Возможность смешения полномочий в рамках каждой из ветвей государственной власти в контексте «примирительного конституционализма» одновременно и привлекательна, и проблематична. Она привлекательна, поскольку такое смешение полномочий в рамках одной ветви власти, если оно произошло под давлением социальных условий, может помочь смягчить условия, в которых пуб-
личная политика продумывается, формируется и, наконец, применяется на практике в молодом или перестраиваемом государстве. Помимо всего прочего, оно может стимулировать сотрудничество среди разных этнических или социокультурных групп, которые в совокупности составляют население, если граждане видят, что действиями их лидеров руководят одни и те же движущие силы. С другой стороны, возможность смешения полномочий в рамках одной ветви государственной власти создает проблемы, поскольку эти полномочия довольно легко могут оказаться неработающими.
Проекты конституций, смешивающие партии в рамках одной ветви государственной власти, могут обнаруживать определенную «наивность» в вопросах получения и удержания политической власти, а также желание конкурирующих партий, имеющих долгую историю конфликтов или разногласий, отвергнуть прошлое и всецело посвятить себя неясному будущему.

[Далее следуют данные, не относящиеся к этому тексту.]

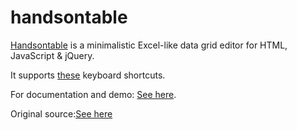 handsontable
===================

[Handsontable](http://handsontable.com/) is a minimalistic Excel-like data grid editor for HTML, JavaScript & jQuery.

It supports [these](https://github.com/warpech/jquery-handsontable/wiki/Keyboard-Shortcuts) keyboard shortcuts.


For documentation and demo: [See here](http://handsontable.com/demo/understanding_reference.html).

Original source:[See here](https://github.com/warpech/jquery-handsontable)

Такова общеизвестная хлесткая критика подобного смешения, которая, вероятно, может послужить веской причиной для прекращения экспериментов с конституциями. Тем не менее я сохраняю оптимизм относительно примиряющего эффекта смешения полномочий, особенно если в молодых, нестабильных или реконструируемых демократиях эти меры параллельно дополняются учреждением чего-то вроде южноафриканской Комиссии правды и примирения196, а также процедурами по разработке конституции, создаваемой с учетом преследуемых целей и при массовом участии населения в этом процессе, как это частично имело место в недавнем процессе составления Конституции Кении197.
5. Вывод
Разделение властей было и остается уникальным механизмом для обретения важных демократических ценностей в условиях президентских систем. Эти ценности включают в себя препятствование возникновению тирании, предотвращение произвола власти какого-либо из органов государственной власти и повышение эффективности управления государством. Но эти ключевые ценности демократии доступны, хотя и в разной степени, и парламентским системам. Используют ли эти
парламентские системы не совсем традиционный механизм разделения властей, как в британском парламентаризме, или «судебно-центричный», что типично для ограниченного парламентаризма, или формируют два независимых органа исполнительной власти, как в полупрезидентских системах, три демократических ценности, о которых идет речь в статье, действительно могут стать доступны для всех них, хотя, возможно, это и зависит от многих обстоятельств. Это весьма важно, поскольку означает, что демократические и конструктивные «выгоды» от применения механизма разделения властей не принадлежат по определению исключительно президентским системам, а в равной мере доступны и для парламентских систем. Это даже более важно, поскольку это ведет к новым возможностям в разработке конституций.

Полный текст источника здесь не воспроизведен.